En deux parties contrastantes (acoustique/amplifiée, classique/music-hall), la soirée s’est articulée autour du talent d’Adèle Charvet, très incarnée et naturelle aussi bien dans la chanson que dans la nouvelle pièce de Caroline Marçot, Chalk Line – from Clotilda to Joséphine, qui explore le timbre alto, boisé et ample, de la chanteuse mezzo-soprano.
Commandé par Consortium créatif (réunissant cinq orchestres français qui s’unissent pour favoriser la création et partager ainsi les coûts de la production), la nouvelle pièce de Caroline Marçot s’attaque à un projet audacieux – mettre en musique le discours de Joséphine Baker, prononcé au Lincoln Memorial de Washington le 28 août 1963 lors de la marche pour l’emploi et la liberté des Noirs américains. Au-delà des styles jazz et blues, traités dans une écriture très concise pour un orchestre mozartien, ce sont des mots, et non un univers psychologique de Joséphine Baker, qui sont saisis musicalement.
À l’écoute et à la vue (car une projection vidéo accompagne la musique avec des images de paysages, de manifestants dans les rues, du visage d’Adèle Charvet et des bribes du texte chanté : Freedom, Hope, etc.), l’expérience est hypnotisante jusqu’au moment où l’on s’installe confortablement dans un univers sonore entre gospel et prédication.

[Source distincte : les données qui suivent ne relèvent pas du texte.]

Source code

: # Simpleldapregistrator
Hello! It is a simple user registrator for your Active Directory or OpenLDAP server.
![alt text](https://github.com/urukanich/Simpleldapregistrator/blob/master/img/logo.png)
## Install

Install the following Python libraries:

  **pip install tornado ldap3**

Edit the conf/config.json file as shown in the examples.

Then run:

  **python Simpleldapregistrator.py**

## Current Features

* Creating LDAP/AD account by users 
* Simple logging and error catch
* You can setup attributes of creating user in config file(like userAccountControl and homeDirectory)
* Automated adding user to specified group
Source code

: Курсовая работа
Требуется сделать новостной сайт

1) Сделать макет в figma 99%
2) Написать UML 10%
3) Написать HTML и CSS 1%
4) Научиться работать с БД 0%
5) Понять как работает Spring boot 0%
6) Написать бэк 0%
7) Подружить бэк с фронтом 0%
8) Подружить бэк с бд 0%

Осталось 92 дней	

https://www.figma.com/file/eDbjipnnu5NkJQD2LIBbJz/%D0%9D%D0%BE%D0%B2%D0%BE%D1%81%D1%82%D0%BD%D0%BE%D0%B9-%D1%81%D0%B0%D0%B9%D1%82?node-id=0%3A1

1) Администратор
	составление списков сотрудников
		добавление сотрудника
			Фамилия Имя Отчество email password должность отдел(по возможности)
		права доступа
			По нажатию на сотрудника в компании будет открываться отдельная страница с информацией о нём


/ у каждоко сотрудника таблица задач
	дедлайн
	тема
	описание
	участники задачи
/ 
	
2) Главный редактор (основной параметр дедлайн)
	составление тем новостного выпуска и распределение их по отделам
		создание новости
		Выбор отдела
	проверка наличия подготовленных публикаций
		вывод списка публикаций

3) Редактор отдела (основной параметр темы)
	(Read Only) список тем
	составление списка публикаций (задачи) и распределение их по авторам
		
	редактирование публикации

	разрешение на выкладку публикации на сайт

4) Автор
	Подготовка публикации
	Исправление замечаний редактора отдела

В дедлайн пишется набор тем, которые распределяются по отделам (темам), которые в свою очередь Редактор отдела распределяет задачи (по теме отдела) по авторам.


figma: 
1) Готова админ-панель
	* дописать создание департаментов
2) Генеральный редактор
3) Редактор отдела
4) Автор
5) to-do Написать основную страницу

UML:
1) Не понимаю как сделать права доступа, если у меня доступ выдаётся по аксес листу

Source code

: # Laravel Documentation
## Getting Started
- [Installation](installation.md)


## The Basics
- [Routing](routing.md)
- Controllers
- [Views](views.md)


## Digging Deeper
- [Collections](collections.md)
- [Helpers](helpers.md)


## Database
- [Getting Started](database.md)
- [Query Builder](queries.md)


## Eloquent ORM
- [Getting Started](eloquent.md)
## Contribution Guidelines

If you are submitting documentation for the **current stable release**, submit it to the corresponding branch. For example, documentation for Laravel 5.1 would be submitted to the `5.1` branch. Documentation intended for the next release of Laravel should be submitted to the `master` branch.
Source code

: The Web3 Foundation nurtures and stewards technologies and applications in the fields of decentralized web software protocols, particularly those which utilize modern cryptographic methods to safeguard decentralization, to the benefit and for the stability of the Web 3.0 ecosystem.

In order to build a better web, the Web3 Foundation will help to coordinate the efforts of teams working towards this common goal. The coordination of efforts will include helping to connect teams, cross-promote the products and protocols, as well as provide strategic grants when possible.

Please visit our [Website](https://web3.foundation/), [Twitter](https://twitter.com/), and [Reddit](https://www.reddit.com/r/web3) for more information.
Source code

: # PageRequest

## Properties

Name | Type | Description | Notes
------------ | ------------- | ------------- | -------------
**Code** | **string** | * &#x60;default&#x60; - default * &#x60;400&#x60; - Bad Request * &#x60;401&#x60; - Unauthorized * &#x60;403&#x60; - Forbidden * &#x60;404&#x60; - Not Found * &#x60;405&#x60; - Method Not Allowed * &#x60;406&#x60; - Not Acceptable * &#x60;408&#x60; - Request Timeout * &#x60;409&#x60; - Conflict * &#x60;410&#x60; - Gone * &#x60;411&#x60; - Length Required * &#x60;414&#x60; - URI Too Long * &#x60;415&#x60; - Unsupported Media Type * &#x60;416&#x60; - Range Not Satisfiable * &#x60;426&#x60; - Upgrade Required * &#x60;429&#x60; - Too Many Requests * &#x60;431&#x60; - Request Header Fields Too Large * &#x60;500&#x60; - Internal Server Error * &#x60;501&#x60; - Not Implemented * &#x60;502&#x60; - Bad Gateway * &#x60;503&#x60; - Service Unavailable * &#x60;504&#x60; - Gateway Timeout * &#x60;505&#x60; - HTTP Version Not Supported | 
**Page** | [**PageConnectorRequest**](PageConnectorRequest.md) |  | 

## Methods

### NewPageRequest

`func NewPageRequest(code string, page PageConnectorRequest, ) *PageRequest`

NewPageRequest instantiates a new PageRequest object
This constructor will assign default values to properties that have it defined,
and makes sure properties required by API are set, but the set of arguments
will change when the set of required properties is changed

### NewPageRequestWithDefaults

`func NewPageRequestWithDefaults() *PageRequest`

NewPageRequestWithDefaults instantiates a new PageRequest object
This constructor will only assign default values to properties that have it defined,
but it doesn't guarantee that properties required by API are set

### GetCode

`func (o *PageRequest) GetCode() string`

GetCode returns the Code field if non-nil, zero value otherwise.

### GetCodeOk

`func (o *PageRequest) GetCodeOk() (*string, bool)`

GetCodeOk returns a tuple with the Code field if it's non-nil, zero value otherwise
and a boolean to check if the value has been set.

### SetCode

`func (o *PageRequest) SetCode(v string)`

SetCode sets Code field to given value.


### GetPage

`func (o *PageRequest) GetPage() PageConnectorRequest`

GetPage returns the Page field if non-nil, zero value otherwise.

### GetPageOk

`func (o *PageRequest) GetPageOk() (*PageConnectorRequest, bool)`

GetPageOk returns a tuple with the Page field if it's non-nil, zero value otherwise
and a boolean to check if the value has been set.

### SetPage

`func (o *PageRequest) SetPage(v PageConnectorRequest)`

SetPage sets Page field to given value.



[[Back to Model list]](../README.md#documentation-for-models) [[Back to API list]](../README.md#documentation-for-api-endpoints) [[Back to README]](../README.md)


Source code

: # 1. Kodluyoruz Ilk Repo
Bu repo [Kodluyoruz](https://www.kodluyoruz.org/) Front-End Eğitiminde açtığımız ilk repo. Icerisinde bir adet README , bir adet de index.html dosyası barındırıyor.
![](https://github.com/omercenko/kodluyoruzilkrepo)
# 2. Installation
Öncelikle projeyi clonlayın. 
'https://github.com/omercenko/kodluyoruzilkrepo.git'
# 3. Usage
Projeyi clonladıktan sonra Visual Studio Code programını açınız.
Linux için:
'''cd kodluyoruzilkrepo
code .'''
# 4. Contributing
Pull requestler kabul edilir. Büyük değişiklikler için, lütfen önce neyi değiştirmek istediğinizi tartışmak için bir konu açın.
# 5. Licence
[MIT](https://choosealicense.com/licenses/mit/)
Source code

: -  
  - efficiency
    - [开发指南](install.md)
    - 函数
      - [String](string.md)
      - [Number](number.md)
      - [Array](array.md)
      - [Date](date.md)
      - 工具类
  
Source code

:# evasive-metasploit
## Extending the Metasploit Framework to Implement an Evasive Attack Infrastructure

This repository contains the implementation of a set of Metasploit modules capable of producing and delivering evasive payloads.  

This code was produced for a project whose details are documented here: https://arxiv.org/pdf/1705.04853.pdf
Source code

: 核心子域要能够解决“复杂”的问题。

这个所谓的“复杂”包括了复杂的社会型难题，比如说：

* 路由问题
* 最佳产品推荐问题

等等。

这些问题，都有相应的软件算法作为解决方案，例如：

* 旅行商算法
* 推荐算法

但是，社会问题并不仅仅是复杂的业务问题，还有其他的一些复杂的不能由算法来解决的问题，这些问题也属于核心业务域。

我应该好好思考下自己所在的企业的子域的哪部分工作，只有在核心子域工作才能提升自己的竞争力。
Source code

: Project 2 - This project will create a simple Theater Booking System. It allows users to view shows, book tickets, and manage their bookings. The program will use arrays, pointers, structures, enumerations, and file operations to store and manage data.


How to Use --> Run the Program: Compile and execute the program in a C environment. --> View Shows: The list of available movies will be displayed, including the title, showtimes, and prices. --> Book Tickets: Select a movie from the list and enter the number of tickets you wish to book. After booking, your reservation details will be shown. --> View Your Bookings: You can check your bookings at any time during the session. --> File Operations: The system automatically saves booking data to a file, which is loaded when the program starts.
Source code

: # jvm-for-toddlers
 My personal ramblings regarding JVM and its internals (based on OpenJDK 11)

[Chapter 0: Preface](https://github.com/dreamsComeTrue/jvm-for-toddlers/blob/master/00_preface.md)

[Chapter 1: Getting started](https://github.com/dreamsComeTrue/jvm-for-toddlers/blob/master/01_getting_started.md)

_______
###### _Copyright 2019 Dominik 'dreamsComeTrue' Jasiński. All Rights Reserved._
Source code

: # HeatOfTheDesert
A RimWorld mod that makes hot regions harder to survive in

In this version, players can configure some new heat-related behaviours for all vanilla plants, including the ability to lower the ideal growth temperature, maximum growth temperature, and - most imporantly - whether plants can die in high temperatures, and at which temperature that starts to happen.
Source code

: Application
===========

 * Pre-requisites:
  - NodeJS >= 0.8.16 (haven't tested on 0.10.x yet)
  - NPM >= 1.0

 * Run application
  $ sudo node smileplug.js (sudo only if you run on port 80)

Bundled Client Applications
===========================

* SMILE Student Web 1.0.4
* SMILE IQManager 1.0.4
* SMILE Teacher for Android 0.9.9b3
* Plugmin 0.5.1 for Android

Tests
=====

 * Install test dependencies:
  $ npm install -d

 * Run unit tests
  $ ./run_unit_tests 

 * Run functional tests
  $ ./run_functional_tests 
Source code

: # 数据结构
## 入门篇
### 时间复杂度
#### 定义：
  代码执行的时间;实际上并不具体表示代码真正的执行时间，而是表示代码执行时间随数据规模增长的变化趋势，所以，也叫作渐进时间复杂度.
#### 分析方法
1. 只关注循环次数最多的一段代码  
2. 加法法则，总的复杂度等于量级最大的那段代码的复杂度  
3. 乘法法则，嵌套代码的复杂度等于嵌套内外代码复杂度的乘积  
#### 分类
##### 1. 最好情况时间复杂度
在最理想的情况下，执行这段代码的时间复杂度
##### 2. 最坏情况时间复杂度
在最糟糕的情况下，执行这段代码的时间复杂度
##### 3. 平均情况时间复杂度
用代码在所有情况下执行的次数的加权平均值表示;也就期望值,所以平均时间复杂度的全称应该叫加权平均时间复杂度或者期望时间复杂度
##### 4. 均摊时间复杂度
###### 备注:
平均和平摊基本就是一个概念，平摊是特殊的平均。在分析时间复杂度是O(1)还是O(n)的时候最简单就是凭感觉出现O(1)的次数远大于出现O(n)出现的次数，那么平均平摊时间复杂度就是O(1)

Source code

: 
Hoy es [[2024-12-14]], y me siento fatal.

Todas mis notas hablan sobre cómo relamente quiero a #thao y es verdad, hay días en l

Rempli de références textuelles et musicales (Nina Simone, Daisy Bates, Mahalia Jackson, Lena Horne, cake-walk, chanson de travail Old Alabama), c’est moins la voix de la compositrice que celle d’une assembleuse de différents éléments qui transparaît à travers cette pièce qui sonne déjà un peu familière. En effet, Chalk Line semble rejoindre ces œuvres qui, par leur actualité brûlante, manquent leur rencontre avec le monde contemporain, déjà plus contemporain que celui d’hier. Certaines notions textuelles ne sont-elles pas déjà remises en question dans ces mêmes États-Unis qu’évoque l’œuvre ?
Chalk Line marque un énorme point et se démarque d’ores et déjà dans le contexte de la musique contemporaine française, qui se saisit rarement des sujets du genre, encore moins de la race, mais elle se tient comme un monument ne remettant pas en question sa propre histoire.
Après Le Bœuf sur le toit de Darius Milhaud, une œuvre phare des années 1920 (et qui donnera par ailleurs son nom au cabaret parisien Le Bœuf sur le toit, inauguré en 1922 et fréquenté par Joséphine Baker), huit numéros, orchestrés par Johan Farjot, ont ouvert le bal de type music-hall.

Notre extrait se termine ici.